== DATASET RECORDS ==

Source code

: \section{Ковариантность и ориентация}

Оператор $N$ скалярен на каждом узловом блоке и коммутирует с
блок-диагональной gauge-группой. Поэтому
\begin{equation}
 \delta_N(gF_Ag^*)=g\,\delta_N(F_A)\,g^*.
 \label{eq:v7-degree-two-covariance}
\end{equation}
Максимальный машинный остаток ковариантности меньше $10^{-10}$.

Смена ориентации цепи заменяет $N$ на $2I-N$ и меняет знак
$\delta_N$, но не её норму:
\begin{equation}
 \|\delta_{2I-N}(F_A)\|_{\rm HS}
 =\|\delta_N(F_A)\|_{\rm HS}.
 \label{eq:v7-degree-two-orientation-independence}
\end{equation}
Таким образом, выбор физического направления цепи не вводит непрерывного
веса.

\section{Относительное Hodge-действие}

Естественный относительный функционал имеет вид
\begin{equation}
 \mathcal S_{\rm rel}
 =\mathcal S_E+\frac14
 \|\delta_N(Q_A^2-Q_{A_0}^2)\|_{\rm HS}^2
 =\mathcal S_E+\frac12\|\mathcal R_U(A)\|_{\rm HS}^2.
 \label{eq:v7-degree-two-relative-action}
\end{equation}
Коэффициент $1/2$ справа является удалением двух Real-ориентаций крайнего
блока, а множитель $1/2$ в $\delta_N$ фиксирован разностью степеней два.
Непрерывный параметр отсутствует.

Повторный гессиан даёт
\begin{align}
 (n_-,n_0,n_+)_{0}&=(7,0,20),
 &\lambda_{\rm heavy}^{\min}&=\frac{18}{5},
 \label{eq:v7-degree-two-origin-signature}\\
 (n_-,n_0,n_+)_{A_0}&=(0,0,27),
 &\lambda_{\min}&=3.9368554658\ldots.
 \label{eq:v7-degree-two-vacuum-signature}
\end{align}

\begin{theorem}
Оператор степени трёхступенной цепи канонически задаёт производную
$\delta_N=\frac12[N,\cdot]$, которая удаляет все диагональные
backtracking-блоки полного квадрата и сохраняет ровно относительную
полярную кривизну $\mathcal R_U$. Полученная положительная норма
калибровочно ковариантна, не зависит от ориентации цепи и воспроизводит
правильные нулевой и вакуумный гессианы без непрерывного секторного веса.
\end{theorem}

===
== DATASET RECORDS ==

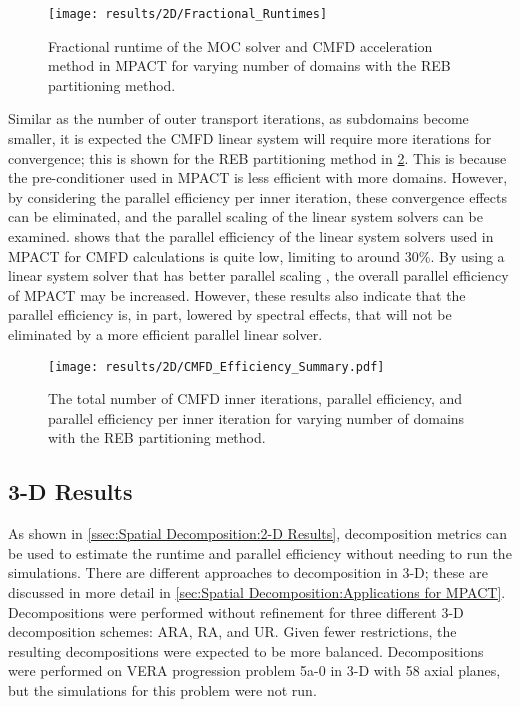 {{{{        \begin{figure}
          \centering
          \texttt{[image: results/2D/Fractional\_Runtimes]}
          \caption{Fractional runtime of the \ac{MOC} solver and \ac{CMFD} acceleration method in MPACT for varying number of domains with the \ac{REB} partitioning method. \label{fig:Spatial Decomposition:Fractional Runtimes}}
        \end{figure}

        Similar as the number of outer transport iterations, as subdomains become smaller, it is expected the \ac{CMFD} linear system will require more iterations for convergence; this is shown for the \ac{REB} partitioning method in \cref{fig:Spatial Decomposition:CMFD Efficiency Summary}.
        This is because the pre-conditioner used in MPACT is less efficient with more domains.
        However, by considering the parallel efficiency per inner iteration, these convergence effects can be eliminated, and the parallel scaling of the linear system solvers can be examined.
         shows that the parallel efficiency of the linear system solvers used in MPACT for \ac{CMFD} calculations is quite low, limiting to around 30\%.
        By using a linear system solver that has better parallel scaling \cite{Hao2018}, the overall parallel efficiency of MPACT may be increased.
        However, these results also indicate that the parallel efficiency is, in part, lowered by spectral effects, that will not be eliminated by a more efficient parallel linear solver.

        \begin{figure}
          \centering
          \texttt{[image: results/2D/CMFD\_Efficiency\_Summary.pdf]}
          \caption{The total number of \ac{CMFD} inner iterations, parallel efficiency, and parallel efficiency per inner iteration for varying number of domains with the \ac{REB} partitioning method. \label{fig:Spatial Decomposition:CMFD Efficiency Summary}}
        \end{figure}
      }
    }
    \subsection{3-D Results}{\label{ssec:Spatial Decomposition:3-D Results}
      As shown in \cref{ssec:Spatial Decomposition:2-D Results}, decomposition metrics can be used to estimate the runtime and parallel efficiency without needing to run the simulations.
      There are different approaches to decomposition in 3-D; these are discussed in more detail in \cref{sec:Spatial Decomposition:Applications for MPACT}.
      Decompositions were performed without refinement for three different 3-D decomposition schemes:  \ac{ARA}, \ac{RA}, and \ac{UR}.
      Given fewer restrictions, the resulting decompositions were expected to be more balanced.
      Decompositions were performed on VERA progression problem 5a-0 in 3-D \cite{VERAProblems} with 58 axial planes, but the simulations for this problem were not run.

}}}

===

For each line above that contains the word "iterations", give the line as it is written.

        Similar as the number of outer transport iterations, as subdomains become smaller, it is expected the \ac{CMFD} linear system will require more iterations for convergence; this is shown for the \ac{REB} partitioning method in \cref{fig:Spatial Decomposition:CMFD Efficiency Summary}.
          \caption{The total number of \ac{CMFD} inner iterations, parallel efficiency, and parallel efficiency per inner iteration for varying number of domains with the \ac{REB} partitioning method. \label{fig:Spatial Decomposition:CMFD Efficiency Summary}}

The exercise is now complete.